All Around Player Milton-Jones is not a huge scorer in the WNBA, averaging 12 points a game in her career. But she's also never been the first scoring option either. With the Sparks it was first Leslie, then Holdsclaw, and now Parker and Toliver. In Washington, it was Beard.
But she plays a complete game – passing, shooting, rebounding and defending. And she plays a team game. Whatever Ross needs from her that night, Milton-Jones is happy to oblige. Milton-Jones also commands player respect in the locker room.
"She's intense and it transfers," Beard said. "She's very wise in the things she says and she chooses her words carefully.

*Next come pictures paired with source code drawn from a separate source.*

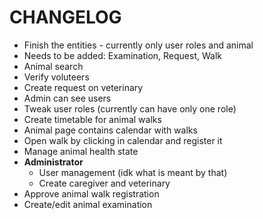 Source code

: # CHANGELOG

- Finish the entities - currently only user roles and animal
- Needs to be added: Examination, Request, Walk
- Animal search
- Verify voluteers
- Create request on veterinary
- Admin can see users
- Tweak user roles (currently can have only one role)
- Create timetable for animal walks
- Animal page contains calendar with walks
- Open walk by clicking in calendar and register it
- Manage animal health state
- **Administrator**
    - User management (idk what is meant by that)
    - Create caregiver and veterinary
- Approve animal walk registration
- Create/edit animal examination
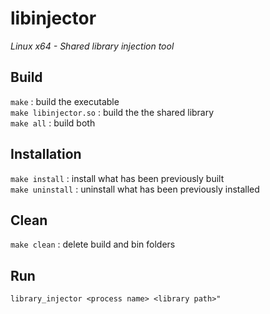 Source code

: # libinjector
*Linux x64 - Shared library injection tool*

## Build
`make` : build the executable\
`make libinjector.so` : build the the shared library\
`make all` : build both

## Installation
`make install` : install what has been previously built\
`make uninstall` : uninstall what has been previously installed

## Clean
`make clean` : delete build and bin folders

## Run
`library_injector <process name> <library path>"`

And they mean a lot. You look at Dee and understand she's been an Olympian; she's been in this league a long time; she's gone through the ABL, she has international experience. And if you're not willing to [learn] from the stuff that comes out of her mouth, something's wrong with you."
Hoffman concurs. "She's such a leader that you listen to every word she says. She's been through the fire. We're trying to get to the finals, the championship. You always want to listen to somebody who has been there and who's won."
Milton-Jones knows she can't play forever. "I know I'm on that last straightaway; the finish line is up the street," she said. She and her husband of nine years, former NBA player Roland Jones, talk often about the next phase of her life – maybe coaching, maybe broadcasting as a game analyst, and maybe starting a sports academy.
"I want to give something back because the game's given me so much," Milton-Jones said.
But not now. There's still a spring in the step, a desire to compete. Whatever the ending to this season, Milton-Jones wants to keep playing in 2013.
"I definitely want to come back next year because, honestly, I feel great," she said. "I don't feel like I'm 38, and I hope I don't look at play like I'm 38. I know that I can still play this game at a high level because usually, when you're at the point I am at my career, people try to cover you up – hide you.
"Things have gotten harder for me because they moved me from the paint to the wing. I'm guarding guards and small forwards for 40 minutes now.
Before it was maybe 20. But that's a testament to my work ethic, and the things I do to make sure I can compete at a high level."